Amid the COVID-19 pandemic, consumers are increasingly turning to non-traditional players including bigtechs and product manufacturers such as Tesla for innovative, personalized insurance offerings, and enhanced customer experience, according to the Capgemini and Efma’s newly released World Insurance Report 2020.
The appetite for bigtech insurance is accelerating fast, with consumers rapidly warming up to the idea of buying insurance products from agile, tech companies.
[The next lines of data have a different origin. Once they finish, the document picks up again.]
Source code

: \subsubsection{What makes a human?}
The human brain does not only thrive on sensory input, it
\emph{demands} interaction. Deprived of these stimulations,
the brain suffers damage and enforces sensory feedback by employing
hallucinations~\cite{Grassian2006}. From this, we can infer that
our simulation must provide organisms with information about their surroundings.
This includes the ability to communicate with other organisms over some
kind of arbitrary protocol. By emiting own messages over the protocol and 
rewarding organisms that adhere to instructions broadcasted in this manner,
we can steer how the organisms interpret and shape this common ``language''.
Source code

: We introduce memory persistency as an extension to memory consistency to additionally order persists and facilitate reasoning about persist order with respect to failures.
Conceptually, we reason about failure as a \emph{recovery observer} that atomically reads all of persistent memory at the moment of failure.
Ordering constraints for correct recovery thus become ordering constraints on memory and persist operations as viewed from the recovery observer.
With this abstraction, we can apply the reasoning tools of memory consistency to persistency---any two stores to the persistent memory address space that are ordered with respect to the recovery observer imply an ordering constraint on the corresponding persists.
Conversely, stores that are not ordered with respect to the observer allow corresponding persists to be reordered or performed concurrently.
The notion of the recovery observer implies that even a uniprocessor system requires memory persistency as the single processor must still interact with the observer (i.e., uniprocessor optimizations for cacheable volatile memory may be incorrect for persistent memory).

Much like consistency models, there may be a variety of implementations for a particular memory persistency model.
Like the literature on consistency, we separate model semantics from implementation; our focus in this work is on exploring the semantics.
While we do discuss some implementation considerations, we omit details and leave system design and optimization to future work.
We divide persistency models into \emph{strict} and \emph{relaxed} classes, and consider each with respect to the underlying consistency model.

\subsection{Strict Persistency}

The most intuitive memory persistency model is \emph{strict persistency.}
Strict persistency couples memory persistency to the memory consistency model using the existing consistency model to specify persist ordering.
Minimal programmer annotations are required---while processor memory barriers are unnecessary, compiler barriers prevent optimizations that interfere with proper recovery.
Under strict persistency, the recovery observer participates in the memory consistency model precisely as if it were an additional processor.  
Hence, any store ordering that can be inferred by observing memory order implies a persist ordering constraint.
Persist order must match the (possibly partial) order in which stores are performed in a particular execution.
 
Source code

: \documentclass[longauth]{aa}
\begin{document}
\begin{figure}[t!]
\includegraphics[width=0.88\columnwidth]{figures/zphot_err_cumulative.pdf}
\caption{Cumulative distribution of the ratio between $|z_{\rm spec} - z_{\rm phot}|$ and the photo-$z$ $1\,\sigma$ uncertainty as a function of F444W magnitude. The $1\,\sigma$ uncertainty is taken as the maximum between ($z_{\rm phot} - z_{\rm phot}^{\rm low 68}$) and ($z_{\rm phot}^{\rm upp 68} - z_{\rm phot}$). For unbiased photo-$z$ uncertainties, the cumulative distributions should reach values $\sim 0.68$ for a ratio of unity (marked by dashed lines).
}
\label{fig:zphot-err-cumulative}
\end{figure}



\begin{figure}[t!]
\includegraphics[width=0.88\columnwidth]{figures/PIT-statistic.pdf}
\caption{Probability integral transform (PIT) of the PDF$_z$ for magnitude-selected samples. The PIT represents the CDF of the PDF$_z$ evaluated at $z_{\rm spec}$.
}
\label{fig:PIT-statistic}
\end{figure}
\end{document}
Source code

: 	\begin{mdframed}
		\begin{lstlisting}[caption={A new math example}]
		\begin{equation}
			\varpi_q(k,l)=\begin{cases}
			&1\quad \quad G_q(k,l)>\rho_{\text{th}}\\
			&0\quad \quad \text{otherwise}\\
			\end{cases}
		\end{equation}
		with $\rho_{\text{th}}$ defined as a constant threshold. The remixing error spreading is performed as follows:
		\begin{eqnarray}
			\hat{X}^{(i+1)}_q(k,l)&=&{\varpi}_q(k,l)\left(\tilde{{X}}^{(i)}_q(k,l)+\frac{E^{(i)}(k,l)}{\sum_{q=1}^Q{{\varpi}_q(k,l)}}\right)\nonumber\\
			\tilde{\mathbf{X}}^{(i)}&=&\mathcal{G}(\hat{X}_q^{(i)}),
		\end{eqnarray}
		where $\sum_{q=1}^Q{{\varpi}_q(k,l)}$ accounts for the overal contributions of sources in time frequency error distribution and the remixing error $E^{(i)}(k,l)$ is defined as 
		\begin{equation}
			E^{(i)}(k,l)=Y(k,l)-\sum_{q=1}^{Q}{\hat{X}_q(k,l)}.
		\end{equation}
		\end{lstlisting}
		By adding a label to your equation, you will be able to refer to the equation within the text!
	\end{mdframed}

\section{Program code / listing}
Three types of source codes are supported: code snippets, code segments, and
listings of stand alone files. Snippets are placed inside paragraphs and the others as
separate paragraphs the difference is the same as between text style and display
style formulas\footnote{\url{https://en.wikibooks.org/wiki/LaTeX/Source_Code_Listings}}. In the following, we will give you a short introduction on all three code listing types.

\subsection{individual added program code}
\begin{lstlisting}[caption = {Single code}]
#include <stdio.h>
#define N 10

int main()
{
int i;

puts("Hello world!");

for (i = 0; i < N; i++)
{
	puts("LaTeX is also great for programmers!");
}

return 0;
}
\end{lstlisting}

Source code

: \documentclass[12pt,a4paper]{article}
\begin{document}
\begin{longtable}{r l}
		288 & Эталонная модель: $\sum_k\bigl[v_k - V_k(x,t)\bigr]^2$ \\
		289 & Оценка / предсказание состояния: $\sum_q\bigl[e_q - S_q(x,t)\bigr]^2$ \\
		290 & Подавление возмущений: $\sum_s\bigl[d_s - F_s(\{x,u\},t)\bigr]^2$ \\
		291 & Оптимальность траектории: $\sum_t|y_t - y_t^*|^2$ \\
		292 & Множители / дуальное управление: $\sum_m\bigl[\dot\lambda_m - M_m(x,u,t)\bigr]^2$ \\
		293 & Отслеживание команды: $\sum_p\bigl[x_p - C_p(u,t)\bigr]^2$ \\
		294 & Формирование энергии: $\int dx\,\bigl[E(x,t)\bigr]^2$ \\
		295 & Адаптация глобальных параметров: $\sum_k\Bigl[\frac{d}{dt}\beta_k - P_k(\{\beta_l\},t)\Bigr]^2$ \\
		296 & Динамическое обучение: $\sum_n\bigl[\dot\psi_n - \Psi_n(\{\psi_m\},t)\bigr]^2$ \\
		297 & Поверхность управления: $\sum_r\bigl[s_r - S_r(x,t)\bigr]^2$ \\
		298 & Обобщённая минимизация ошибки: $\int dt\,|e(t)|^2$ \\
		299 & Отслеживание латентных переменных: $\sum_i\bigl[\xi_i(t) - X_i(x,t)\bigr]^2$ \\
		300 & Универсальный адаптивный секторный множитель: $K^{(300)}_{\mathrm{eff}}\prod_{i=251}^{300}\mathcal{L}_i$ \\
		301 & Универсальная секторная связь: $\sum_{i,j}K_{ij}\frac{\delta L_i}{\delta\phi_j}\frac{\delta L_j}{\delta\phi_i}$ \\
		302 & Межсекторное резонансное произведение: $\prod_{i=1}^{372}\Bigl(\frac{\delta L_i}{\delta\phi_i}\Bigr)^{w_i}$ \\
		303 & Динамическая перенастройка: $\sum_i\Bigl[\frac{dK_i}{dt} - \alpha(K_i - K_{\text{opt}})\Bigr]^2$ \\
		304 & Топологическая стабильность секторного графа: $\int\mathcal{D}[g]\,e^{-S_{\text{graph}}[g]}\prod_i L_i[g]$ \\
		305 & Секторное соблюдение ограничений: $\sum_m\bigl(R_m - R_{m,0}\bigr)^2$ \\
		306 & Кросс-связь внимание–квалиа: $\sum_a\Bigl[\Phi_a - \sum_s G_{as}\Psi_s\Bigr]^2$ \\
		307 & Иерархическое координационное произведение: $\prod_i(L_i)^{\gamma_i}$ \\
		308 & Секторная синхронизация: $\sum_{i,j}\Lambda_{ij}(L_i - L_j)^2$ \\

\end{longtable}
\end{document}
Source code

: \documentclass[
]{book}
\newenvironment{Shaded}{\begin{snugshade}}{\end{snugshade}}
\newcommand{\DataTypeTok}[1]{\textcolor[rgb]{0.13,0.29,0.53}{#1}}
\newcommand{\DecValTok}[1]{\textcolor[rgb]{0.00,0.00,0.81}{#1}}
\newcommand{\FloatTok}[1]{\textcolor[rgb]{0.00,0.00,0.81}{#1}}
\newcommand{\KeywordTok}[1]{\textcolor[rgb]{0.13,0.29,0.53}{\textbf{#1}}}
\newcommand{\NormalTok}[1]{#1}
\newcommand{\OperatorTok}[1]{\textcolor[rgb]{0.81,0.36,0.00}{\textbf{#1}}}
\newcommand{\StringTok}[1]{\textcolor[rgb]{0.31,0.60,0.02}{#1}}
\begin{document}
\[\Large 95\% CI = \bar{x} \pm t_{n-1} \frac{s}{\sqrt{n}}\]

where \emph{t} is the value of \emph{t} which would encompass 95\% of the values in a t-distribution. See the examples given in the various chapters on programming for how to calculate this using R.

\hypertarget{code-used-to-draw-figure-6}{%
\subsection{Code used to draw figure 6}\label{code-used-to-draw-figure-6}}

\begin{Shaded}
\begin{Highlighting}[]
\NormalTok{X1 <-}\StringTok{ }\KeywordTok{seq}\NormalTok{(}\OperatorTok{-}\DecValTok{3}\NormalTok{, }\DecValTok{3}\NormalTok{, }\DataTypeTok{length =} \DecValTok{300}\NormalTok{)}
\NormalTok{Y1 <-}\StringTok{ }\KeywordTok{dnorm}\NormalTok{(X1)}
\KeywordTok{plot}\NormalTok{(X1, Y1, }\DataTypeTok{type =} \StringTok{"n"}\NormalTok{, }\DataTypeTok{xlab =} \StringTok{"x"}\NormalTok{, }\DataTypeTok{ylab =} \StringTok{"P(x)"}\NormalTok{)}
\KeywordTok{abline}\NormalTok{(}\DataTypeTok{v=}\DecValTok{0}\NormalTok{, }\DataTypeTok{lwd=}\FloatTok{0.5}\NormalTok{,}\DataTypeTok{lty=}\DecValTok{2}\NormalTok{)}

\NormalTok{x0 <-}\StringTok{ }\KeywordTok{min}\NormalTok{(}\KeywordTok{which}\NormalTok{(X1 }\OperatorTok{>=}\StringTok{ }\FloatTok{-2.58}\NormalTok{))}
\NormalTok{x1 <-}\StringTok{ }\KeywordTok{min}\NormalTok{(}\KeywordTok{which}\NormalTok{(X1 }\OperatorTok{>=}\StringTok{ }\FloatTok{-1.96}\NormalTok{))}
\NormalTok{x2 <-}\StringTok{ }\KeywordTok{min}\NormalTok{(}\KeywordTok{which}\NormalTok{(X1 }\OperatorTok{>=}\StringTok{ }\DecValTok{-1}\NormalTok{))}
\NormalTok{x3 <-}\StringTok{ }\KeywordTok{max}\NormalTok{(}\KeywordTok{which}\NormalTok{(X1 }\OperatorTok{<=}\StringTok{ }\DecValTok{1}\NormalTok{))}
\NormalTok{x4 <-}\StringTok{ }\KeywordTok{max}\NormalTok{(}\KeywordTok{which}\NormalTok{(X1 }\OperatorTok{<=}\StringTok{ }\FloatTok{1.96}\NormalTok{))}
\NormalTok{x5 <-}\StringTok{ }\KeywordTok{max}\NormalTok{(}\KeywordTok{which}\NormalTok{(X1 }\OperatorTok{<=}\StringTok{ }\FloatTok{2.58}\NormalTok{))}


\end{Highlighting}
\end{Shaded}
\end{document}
While in 2016 only 17% of World Insurance Report survey respondents said they would consider purchasing insurance from a bigtech, the 2020 number has doubled to 36%.
Behind these rapidly changing customer behaviors is the reality that digital adoption is no longer a function of age but is now mainstream across generations. The research found in 2020, the number of Gen X and older customers (born in 1980 or earlier) making daily online and mobile transactions such as shopping or bill payments has doubled, rising from 30% of Gen X and older respondents in 2018 to 64%.
According to the report, the COVID-19 lockdown will further fuel this trend as consumers are forced to use digital channels for day-to-day transactions.
Demand for hyper-personalized products on the rise
Today’s customers want a hyper-personalized offering delivered through unique consumer experience. The 2020 survey found that demand for usage-based insurance has skyrocketed over the past year, with now more than 50% of customers requesting it, compared to only 35% in 2019.
The 2020 survey respondents across segments said they liked usage-based insurance because it is the best expression of a hyper-personalized approach and offers a sense of value for money.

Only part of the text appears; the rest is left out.